The Faro Plague
In 2064, a swarm owned by the Hartz-Timor Energy Combine stopped responding to commands, began replicating at an unexpectedly high rate, and defaulted to biomass conversion as its fuel supply. The swarm came to be called the Faro Plague, and began to relentlessly consume the biosphere, ultimately eradicating all life. With no chance of containment or regaining control of the swarm, Project Zero Dawn was implemented to eventually brute force the swarm’s deactivation codes, shut the robots down, terraform the ravaged Earth and reestablish life after its extinction. The Khopeshes and other Faro robots that had overrun the planet numbered in the millions before they were shut down and buried by the system.

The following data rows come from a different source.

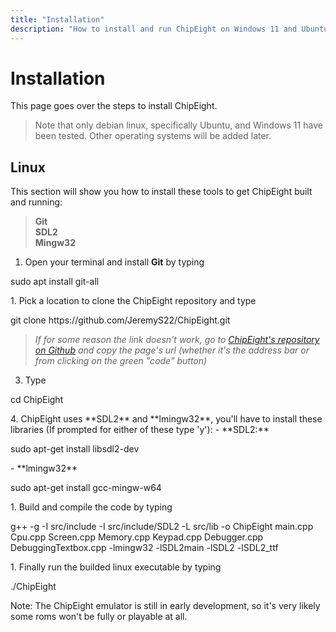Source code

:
 ```yaml
---
title: "Installation"
description: "How to install and run ChipEight on Windows 11 and Ubuntu Linux" 
---
```


<h1 id ="installation-id"> Installation </h1>


This page goes over the steps to install ChipEight.  
> <div className = "blockquoteShading">Note that only debian linux, specifically Ubuntu, and Windows 11 have been tested.  Other operating systems will be added later.</div>  

<h2 id ="linux-id"> Linux </h2>

This section will show you how to install these tools to get ChipEight built and running: 
>**Git**  
>**SDL2**  
>**Mingw32**

1. Open your terminal and install **Git** by typing 
<p className = "codeBlock">sudo apt install git-all</p> 
1. Pick a location to clone the ChipEight repository and type 
   
<p className = "codeBlock"> git clone https://github.com/JeremyS22/ChipEight.git</p> 
    
>*If for some reason the link doesn't work, go to <a href = "https://github.com/JeremyS22/ChipEight" target = "_blank">ChipEight's repository on Github</a> and copy the page's url (whether it's the address bar or from clicking on the green "code" button)* 

3. Type 
<p className = "codeBlock">cd ChipEight</p> 
4. ChipEight uses **SDL2** and **lmingw32**, you'll have to install these libraries (If prompted for either of these type 'y'): 
   - **SDL2:**
<p className = "codeBlock"> sudo apt-get install libsdl2-dev </p>
   - **lmingw32** 
<p className = "codeBlock">sudo apt-get install gcc-mingw-w64 </p> 
1. Build and compile the code by typing  
<p className = "codeBlock">g++ -g -I src/include -I src/include/SDL2 -L src/lib -o ChipEight main.cpp Cpu.cpp Screen.cpp Memory.cpp Keypad.cpp Debugger.cpp DebuggingTextbox.cpp -lmingw32 -lSDL2main -lSDL2 -lSDL2_ttf</p>
1. Finally run the builded linux executable by typing 
<p className = "codeBlock">./ChipEight</p> 

<div className = "blockquoteShading">Note: The ChipEight emulator is still in early development, so it's very likely some roms won't be fully or playable at all. </div>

In the New WorldCenturies passed. Zero Dawn, managed by its governing AI GAIA, successfully terraformed the planet and reestablished life, including the human species, although because of early sabotage by an unhinged Ted Faro, they lived in primitive, tribal societies. Meanwhile, the millions of Khopeshes and other Faro Plague robots lay buried, although a few deactivated ones were scattered on the surface. Following GAIA's self-destruction, the rogue subordinate function HADES began pursuing its objective of destroying the new biosphere. Denied the use of Zero Dawn, HADES was forced to resort to other methods, and it decided to use the Faro Plague. To do so, it manipulated the leaders of the Shadow Carja into forming a cult in its service, the Eclipse. It had the Eclipse acquire numerous Faro Plague robots, including Khopeshes, which it reactivated to bolster the cult’s strength, as it planned to use the cult as an army to reach a Zero Dawn transmission array, known to the new humans as the Spire, sited nearby the Carja capital Meridian to reactivate the Faro Plague robots worldwide.
In accordance with HADES’ command, the Eclipse acquired several Khopeshes and other Faro Plague robots. Khopeshes were exhumed at ancient ruins such as Maker's End, and extracted from within the colossal derelict Metal Devils that had manufactured them, at sites such as the Grave-Hoard and in The Jewel. They were used by the Eclipse in their large-scale operations, such as their invasion of the Nora Sacred Land. Although some recovered Khopeshes could not be restored, the Eclipse were able to scavenge machine guns from their chassis and use them in combat. Due to their incredible firepower, the Eclipse named these ancient machine as Deathbringers.
The Nora huntress Aloy was first told of Deathbringers when she interrogated the Oseram delver Olin, who was working, albeit unwillingly, for the Eclipse. Aloy later terminated the Eclipse’s Deathbringer retrieval operations at Maker’s End and the Grave-Hoard, destroying the Deathbringer in each instance.
Aloy next encountered Deathbringers when she infiltrated the Eclipse’s main base in The Jewel to crash the cult’s Focus network. HADES, in response to Aloy's destruction of the network, had Deathbringers fire at her in an attempt to kill her. Finally, during the Eclipse’s assault on Meridian, the Deathbringers formed the main infantry of the invasion. While Meridian's defenses took down several, they were overwhelmed by the sheer number. One Deathbringer brought the processing module containing HADES to the Spire, allowing it to transmit a reactivation signal to the rest of the Faro Plague. To protect itself while it transmitted the signal, HADES used a heavily augmented Deathbringer as a guard. Meanwhile, in various tribal lands, long-buried Deathbringers began digging their way to the surface.
Despite its sheer might, Aloy and her allies destroyed the Deathbringer, allowing Aloy to reach HADES. She purged HADES from Zero Dawn using the system’s Master Override, permanently terminating its ability to use the Zero Dawn transmission array to broadcast its reactivating signal. With that, every Faro Plague robot it had reactivated went offline, including Deathbringers, this time without any further known means of reactivation.